Pan-facial trauma can result from motor vehicle accidents, assault, and gunshot injuries.[1] The pattern of injury often accompanies concomitant injuries that can be a life-threatening event.[2]

The goals of surgical management are to achieve optimal operating conditions, secure the airway, and to gain a proper pretraumatic contour and function.[3] During the surgery, the occlusion must be properly established.[7] At the end of the surgery, the mouth should be set closed with intermaxillary fixation (IMF) for maxillary and mandibular fixation. This surgical requirement prevents the use of an oral endotracheal tube. In cases when the IMF is not indicated, an oral tube may be an appropriate choice.[6] The second choice of airway management is nasotracheal intubation. Our patient suffered from NOE and base of skull fractures, in addition to bleeding and edema in the nasopharynx. Naso-endotracheal intubation is contraindicated in patients with midface fractures or fractures at the base of the skull.[7]
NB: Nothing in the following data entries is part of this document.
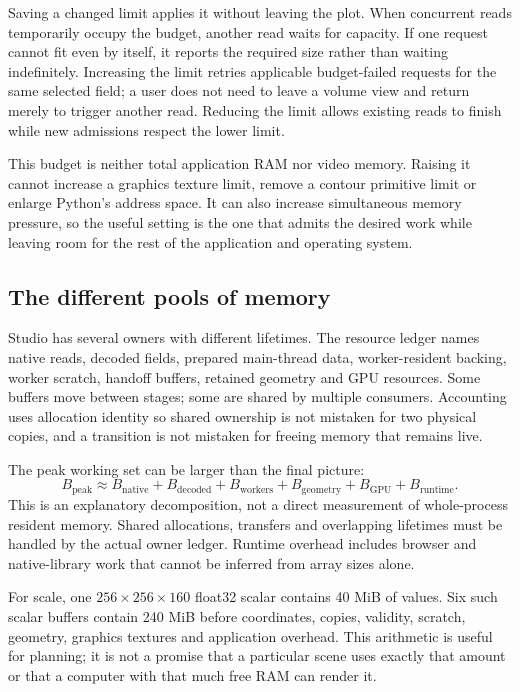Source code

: Saving a changed limit applies it without leaving the plot. When concurrent
reads temporarily occupy the budget, another read waits for capacity. If one
request cannot fit even by itself, it reports the required size rather than
waiting indefinitely. Increasing the limit retries applicable budget-failed
requests for the same selected field; a user does not need to leave a volume
view and return merely to trigger another read. Reducing the limit allows
existing reads to finish while new admissions respect the lower limit.

This budget is neither total application RAM nor video memory. Raising it cannot
increase a graphics texture limit, remove a contour primitive limit or enlarge
Python's address space. It can also increase simultaneous memory pressure, so
the useful setting is the one that admits the desired work while leaving room
for the rest of the application and operating system.

\subsection{The different pools of memory}
Studio has several owners with different lifetimes. The resource ledger names
native reads, decoded fields, prepared main-thread data, worker-resident backing,
worker scratch, handoff buffers, retained geometry and GPU resources. Some
buffers move between stages; some are shared by multiple consumers. Accounting
uses allocation identity so shared ownership is not mistaken for two physical
copies, and a transition is not mistaken for freeing memory that remains live.

The peak working set can be larger than the final picture:
\begin{equation}
 B_{\mathrm{peak}} \approx B_{\mathrm{native}}+B_{\mathrm{decoded}}
  +B_{\mathrm{workers}}+B_{\mathrm{geometry}}+B_{\mathrm{GPU}}
  +B_{\mathrm{runtime}}.
\end{equation}
This is an explanatory decomposition, not a direct measurement of whole-process
resident memory. Shared allocations, transfers and overlapping lifetimes must
be handled by the actual owner ledger. Runtime overhead includes browser and
native-library work that cannot be inferred from array sizes alone.

For scale, one $256\times256\times160$ float32 scalar contains 40 MiB of values.
Six such scalar buffers contain 240 MiB before coordinates, copies, validity,
scratch, geometry, graphics textures and application overhead. This arithmetic
is useful for planning; it is not a promise that a particular scene uses exactly
that amount or that a computer with that much free RAM can render it.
Submental intubation has been described as an alternative technique, as it offers a secure airway to the anesthesiologist and an opportunity for the surgeon to check dental occlusion.[4] Although submental intubation could be an optimal choice for our case, this procedure is not indicated when prolonged ventilatory support is required.[7]

In this case, we chose tracheotomy as the best modality for treatment despite the possible complications such as recurrent laryngeal nerve damage and life-threatening haemorrhage.[7]

Since a coronal incision is preferred in patients with complex facial fractures and in those with fractures in the upper and middle thirds of the face (especially frontal bone/sinus, orbital roof, and zygomatic arch fractures), a bone graft may be utilized to fill defects to support facial soft tissues, restore the bony buttress, and sustain facial height.[8]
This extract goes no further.